BEGIN Extracted data
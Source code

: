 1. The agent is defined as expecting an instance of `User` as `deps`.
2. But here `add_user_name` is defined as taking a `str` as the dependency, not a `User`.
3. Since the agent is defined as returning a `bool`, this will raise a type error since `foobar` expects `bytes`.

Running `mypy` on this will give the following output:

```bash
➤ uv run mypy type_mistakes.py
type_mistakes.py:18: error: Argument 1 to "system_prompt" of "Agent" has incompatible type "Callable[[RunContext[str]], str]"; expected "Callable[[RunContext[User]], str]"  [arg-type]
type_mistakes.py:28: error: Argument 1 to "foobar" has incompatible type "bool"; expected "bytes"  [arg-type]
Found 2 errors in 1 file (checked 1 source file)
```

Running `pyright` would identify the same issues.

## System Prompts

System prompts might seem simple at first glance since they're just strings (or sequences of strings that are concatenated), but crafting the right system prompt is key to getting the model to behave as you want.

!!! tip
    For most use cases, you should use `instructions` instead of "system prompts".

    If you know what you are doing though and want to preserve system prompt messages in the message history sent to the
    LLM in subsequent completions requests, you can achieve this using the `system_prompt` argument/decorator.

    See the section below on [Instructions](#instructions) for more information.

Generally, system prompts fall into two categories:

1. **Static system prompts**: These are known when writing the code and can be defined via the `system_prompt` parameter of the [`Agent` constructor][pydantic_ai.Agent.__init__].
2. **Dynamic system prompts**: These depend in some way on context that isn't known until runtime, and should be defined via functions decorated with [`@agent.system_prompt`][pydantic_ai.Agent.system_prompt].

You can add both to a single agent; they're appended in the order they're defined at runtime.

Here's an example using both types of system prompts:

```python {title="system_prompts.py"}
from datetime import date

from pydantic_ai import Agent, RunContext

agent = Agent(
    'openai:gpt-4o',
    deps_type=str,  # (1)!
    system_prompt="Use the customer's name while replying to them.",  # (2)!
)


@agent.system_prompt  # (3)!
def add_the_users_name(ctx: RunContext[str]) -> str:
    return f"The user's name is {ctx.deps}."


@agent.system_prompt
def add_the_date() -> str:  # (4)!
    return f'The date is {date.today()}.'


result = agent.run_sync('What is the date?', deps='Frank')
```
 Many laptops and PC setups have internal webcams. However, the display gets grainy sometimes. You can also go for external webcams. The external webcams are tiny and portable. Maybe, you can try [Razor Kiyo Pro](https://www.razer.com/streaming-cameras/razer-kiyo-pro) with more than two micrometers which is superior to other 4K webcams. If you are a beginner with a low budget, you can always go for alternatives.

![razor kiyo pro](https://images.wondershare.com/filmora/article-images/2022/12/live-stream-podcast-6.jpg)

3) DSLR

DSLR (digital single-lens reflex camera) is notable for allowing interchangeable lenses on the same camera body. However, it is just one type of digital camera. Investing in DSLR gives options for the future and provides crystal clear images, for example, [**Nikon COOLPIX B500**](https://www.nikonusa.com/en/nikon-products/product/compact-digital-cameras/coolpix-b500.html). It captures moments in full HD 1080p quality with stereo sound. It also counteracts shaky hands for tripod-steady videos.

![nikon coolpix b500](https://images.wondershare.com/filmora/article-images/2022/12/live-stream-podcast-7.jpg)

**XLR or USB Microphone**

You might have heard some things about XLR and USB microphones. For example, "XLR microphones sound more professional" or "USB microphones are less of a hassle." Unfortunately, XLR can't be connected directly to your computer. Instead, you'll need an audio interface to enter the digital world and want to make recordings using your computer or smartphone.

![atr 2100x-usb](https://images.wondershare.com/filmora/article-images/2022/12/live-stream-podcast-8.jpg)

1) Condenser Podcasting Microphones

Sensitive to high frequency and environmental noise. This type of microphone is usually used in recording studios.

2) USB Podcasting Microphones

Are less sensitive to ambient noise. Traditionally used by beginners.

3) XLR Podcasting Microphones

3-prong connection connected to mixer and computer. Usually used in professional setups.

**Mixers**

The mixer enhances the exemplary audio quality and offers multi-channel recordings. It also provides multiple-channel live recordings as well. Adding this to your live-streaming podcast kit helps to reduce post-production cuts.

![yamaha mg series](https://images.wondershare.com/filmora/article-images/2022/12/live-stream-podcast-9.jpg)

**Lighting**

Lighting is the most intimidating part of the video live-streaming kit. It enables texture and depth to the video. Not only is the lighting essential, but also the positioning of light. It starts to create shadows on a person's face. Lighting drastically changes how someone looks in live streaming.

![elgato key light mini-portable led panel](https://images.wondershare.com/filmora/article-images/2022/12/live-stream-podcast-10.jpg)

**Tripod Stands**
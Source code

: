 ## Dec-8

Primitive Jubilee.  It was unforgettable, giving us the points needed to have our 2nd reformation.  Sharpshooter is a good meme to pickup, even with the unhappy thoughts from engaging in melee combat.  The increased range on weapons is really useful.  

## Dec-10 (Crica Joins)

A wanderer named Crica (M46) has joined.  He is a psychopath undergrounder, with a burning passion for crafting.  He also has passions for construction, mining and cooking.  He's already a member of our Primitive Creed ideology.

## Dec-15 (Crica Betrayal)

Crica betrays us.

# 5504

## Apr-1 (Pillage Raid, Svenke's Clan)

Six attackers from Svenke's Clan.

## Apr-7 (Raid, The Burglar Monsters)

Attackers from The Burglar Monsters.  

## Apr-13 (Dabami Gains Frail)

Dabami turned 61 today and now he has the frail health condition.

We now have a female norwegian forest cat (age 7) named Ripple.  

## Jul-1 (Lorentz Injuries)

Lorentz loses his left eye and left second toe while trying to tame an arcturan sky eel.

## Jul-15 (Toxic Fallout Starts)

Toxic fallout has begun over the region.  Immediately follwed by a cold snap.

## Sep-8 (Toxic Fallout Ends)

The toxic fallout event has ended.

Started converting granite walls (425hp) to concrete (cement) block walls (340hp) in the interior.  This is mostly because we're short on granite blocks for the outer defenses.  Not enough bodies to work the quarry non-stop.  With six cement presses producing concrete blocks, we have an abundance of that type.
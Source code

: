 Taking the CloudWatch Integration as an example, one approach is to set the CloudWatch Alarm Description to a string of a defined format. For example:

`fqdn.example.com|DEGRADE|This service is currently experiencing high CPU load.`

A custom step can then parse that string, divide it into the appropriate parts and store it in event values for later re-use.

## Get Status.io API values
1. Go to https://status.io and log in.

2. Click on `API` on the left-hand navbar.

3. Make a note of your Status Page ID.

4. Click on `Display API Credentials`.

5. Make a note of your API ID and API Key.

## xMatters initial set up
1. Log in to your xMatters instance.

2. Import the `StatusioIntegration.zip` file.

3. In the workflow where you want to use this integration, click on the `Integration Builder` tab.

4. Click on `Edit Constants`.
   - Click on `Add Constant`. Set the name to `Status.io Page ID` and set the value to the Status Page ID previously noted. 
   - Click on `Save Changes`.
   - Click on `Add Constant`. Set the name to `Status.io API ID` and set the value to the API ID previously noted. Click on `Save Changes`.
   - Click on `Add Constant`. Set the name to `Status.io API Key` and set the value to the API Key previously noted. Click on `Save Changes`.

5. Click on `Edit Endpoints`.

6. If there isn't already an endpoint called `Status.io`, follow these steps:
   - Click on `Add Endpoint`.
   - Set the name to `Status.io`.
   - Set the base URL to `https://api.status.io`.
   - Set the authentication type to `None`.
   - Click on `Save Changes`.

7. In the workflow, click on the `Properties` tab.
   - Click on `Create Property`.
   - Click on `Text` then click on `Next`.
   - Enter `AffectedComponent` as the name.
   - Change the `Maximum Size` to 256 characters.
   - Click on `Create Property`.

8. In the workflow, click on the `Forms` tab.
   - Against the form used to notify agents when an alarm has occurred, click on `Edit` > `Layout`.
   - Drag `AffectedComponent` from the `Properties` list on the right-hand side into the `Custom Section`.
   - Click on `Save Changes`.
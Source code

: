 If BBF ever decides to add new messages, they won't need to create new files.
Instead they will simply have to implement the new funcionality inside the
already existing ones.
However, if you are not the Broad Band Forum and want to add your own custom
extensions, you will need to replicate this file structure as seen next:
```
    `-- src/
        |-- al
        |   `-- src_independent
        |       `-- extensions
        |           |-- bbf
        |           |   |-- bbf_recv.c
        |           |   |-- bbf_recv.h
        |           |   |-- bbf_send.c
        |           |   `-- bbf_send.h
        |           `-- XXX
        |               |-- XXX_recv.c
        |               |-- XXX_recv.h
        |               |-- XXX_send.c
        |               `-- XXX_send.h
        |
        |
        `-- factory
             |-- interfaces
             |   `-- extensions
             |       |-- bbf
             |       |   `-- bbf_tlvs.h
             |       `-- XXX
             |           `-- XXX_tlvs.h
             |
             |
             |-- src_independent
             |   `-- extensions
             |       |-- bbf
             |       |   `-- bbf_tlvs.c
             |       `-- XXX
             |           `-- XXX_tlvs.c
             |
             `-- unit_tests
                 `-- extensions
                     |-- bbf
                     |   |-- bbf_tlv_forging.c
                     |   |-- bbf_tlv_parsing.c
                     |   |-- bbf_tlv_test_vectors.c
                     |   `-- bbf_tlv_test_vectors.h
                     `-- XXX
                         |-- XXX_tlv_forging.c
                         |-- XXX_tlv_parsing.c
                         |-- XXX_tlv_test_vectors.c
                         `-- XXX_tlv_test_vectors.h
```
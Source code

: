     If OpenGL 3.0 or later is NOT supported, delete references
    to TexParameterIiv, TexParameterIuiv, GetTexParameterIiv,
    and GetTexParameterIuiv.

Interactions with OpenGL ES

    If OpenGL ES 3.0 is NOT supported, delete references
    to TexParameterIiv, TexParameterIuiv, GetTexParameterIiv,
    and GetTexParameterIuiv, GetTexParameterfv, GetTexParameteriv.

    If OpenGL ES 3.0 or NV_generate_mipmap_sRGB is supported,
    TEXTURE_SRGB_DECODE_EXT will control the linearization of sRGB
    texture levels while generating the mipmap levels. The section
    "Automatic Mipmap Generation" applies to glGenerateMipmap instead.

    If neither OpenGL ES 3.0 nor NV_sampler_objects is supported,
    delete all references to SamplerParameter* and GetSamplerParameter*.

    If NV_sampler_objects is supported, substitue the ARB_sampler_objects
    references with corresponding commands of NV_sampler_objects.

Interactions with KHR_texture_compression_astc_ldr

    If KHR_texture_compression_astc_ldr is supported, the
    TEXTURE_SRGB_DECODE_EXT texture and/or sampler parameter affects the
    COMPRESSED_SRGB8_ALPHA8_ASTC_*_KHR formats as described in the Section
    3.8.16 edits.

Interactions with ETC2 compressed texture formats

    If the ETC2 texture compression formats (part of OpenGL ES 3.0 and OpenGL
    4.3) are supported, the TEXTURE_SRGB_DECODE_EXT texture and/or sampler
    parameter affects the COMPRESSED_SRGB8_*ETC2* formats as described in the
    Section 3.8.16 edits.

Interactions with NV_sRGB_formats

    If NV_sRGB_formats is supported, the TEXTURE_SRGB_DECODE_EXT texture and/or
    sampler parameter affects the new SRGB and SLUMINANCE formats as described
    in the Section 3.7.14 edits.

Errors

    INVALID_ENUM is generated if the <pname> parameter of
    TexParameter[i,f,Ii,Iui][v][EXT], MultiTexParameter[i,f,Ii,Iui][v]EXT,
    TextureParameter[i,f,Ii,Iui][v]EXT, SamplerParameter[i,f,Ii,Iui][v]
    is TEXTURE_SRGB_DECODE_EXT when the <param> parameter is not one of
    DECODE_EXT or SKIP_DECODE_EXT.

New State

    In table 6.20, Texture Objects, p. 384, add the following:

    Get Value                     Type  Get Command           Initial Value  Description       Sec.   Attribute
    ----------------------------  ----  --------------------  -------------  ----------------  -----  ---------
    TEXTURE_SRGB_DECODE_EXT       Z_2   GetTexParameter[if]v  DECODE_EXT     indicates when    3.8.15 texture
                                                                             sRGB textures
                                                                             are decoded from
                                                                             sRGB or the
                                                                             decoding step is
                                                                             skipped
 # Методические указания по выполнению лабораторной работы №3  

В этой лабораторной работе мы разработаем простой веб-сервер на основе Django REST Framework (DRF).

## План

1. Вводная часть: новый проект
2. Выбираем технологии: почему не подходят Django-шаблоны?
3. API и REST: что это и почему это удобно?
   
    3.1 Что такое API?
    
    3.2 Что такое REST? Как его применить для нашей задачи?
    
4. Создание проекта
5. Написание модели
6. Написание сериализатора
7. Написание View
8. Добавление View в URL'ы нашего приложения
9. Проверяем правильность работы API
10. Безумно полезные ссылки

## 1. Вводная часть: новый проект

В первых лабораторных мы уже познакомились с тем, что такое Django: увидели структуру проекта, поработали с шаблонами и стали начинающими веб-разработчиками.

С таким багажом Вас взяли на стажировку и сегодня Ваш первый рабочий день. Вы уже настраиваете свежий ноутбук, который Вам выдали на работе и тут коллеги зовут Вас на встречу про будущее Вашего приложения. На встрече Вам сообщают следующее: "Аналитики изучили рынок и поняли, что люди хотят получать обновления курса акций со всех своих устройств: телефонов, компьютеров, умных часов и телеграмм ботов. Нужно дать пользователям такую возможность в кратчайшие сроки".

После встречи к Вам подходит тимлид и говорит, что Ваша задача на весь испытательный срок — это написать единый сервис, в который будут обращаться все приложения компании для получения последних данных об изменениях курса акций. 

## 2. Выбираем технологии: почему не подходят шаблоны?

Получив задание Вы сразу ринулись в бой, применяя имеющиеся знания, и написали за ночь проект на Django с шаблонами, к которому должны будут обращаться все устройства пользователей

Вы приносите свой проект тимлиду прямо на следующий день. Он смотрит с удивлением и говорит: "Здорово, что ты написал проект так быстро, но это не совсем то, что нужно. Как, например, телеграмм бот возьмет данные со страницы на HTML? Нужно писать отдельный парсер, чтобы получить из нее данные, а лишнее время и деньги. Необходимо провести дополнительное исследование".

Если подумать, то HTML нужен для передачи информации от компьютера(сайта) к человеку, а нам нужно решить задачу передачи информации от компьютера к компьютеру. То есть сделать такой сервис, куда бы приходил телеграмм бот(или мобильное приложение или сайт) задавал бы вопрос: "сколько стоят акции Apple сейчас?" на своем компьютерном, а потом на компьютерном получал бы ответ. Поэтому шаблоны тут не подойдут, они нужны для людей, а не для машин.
END Extracted data
Task to carry out – Out of the data above, set down the lines from the one with "Started converting granite" to the one with "- Set the authentication", both included, exactly as written and with no additions.

Task output –
Started converting granite walls (425hp) to concrete (cement) block walls (340hp) in the interior.  This is mostly because we're short on granite blocks for the outer defenses.  Not enough bodies to work the quarry non-stop.  With six cement presses producing concrete blocks, we have an abundance of that type.
Source code

: Taking the CloudWatch Integration as an example, one approach is to set the CloudWatch Alarm Description to a string of a defined format. For example:

`fqdn.example.com|DEGRADE|This service is currently experiencing high CPU load.`

A custom step can then parse that string, divide it into the appropriate parts and store it in event values for later re-use.

## Get Status.io API values
1. Go to https://status.io and log in.

2. Click on `API` on the left-hand navbar.

3. Make a note of your Status Page ID.

4. Click on `Display API Credentials`.

5. Make a note of your API ID and API Key.

## xMatters initial set up
1. Log in to your xMatters instance.

2. Import the `StatusioIntegration.zip` file.

3. In the workflow where you want to use this integration, click on the `Integration Builder` tab.

4. Click on `Edit Constants`.
   - Click on `Add Constant`. Set the name to `Status.io Page ID` and set the value to the Status Page ID previously noted. 
   - Click on `Save Changes`.
   - Click on `Add Constant`. Set the name to `Status.io API ID` and set the value to the API ID previously noted. Click on `Save Changes`.
   - Click on `Add Constant`. Set the name to `Status.io API Key` and set the value to the API Key previously noted. Click on `Save Changes`.

5. Click on `Edit Endpoints`.

6. If there isn't already an endpoint called `Status.io`, follow these steps:
   - Click on `Add Endpoint`.
   - Set the name to `Status.io`.
   - Set the base URL to `https://api.status.io`.
   - Set the authentication type to `None`.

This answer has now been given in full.